** TASK ITEM **
Return all the lines below, exactly as they read.

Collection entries
━━━━━━

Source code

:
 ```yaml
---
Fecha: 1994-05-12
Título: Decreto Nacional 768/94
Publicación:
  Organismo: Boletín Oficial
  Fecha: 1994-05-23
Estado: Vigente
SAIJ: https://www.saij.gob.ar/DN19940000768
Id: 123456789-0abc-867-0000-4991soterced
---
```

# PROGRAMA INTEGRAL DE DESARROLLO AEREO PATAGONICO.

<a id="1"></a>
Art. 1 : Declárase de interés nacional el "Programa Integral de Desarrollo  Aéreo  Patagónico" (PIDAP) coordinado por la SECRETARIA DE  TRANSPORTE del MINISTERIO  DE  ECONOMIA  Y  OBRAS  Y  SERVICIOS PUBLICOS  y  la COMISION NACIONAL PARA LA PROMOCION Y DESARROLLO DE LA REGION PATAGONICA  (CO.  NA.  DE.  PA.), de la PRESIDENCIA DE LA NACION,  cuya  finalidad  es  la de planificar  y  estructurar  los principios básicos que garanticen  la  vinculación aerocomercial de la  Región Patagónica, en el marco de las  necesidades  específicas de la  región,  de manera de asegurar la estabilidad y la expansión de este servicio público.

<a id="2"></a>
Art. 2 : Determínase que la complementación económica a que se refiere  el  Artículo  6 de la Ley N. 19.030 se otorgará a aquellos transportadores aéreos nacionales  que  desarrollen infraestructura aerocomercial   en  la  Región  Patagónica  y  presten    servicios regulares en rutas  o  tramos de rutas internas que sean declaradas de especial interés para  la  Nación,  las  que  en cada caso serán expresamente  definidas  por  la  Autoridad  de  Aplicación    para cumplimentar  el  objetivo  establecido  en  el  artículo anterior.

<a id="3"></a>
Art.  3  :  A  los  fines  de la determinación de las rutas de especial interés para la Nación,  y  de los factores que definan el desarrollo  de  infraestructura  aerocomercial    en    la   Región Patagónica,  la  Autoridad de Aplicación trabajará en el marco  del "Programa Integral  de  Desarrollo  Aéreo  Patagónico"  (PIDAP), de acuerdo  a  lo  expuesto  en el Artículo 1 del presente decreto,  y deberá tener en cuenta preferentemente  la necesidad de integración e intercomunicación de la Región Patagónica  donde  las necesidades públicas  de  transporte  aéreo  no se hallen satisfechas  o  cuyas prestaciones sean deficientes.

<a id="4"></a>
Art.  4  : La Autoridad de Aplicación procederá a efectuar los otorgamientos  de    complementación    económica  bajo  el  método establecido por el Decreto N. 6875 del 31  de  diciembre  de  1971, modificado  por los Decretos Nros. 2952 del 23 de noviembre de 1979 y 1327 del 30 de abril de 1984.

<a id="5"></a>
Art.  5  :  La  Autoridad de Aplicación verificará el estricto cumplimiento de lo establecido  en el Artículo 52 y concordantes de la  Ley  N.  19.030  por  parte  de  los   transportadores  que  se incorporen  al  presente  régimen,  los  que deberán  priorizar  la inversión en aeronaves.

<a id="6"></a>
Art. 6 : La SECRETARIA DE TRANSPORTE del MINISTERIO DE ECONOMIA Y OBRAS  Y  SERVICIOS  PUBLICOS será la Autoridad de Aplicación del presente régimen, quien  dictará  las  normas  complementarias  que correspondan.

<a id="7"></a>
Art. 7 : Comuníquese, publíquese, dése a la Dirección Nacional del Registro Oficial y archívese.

━━━━━━

** SOLUTION **
Source code

:
 ```yaml
---
Fecha: 1994-05-12
Título: Decreto Nacional 768/94
Publicación:
  Organismo: Boletín Oficial
  Fecha: 1994-05-23
Estado: Vigente
SAIJ: https://www.saij.gob.ar/DN19940000768
Id: 123456789-0abc-867-0000-4991soterced
---
```

# PROGRAMA INTEGRAL DE DESARROLLO AEREO PATAGONICO.

<a id="1"></a>
Art. 1 : Declárase de interés nacional el "Programa Integral de Desarrollo  Aéreo  Patagónico" (PIDAP) coordinado por la SECRETARIA DE  TRANSPORTE del MINISTERIO  DE  ECONOMIA  Y  OBRAS  Y  SERVICIOS PUBLICOS  y  la COMISION NACIONAL PARA LA PROMOCION Y DESARROLLO DE LA REGION PATAGONICA  (CO.  NA.  DE.  PA.), de la PRESIDENCIA DE LA NACION,  cuya  finalidad  es  la de planificar  y  estructurar  los principios básicos que garanticen  la  vinculación aerocomercial de la  Región Patagónica, en el marco de las  necesidades  específicas de la  región,  de manera de asegurar la estabilidad y la expansión de este servicio público.

<a id="2"></a>
Art. 2 : Determínase que la complementación económica a que se refiere  el  Artículo  6 de la Ley N. 19.030 se otorgará a aquellos transportadores aéreos nacionales  que  desarrollen infraestructura aerocomercial   en  la  Región  Patagónica  y  presten    servicios regulares en rutas  o  tramos de rutas internas que sean declaradas de especial interés para  la  Nación,  las  que  en cada caso serán expresamente  definidas  por  la  Autoridad  de  Aplicación    para cumplimentar  el  objetivo  establecido  en  el  artículo anterior.

<a id="3"></a>
Art.  3  :  A  los  fines  de la determinación de las rutas de especial interés para la Nación,  y  de los factores que definan el desarrollo  de  infraestructura  aerocomercial    en    la   Región Patagónica,  la  Autoridad de Aplicación trabajará en el marco  del "Programa Integral  de  Desarrollo  Aéreo  Patagónico"  (PIDAP), de acuerdo  a  lo  expuesto  en el Artículo 1 del presente decreto,  y deberá tener en cuenta preferentemente  la necesidad de integración e intercomunicación de la Región Patagónica  donde  las necesidades públicas  de  transporte  aéreo  no se hallen satisfechas  o  cuyas prestaciones sean deficientes.

<a id="4"></a>
Art.  4  : La Autoridad de Aplicación procederá a efectuar los otorgamientos  de    complementación    económica  bajo  el  método establecido por el Decreto N. 6875 del 31  de  diciembre  de  1971, modificado  por los Decretos Nros. 2952 del 23 de noviembre de 1979 y 1327 del 30 de abril de 1984.

<a id="5"></a>
Art.  5  :  La  Autoridad de Aplicación verificará el estricto cumplimiento de lo establecido  en el Artículo 52 y concordantes de la  Ley  N.  19.030  por  parte  de  los   transportadores  que  se incorporen  al  presente  régimen,  los  que deberán  priorizar  la inversión en aeronaves.

<a id="6"></a>
Art. 6 : La SECRETARIA DE TRANSPORTE del MINISTERIO DE ECONOMIA Y OBRAS  Y  SERVICIOS  PUBLICOS será la Autoridad de Aplicación del presente régimen, quien  dictará  las  normas  complementarias  que correspondan.

<a id="7"></a>
Art. 7 : Comuníquese, publíquese, dése a la Dirección Nacional del Registro Oficial y archívese.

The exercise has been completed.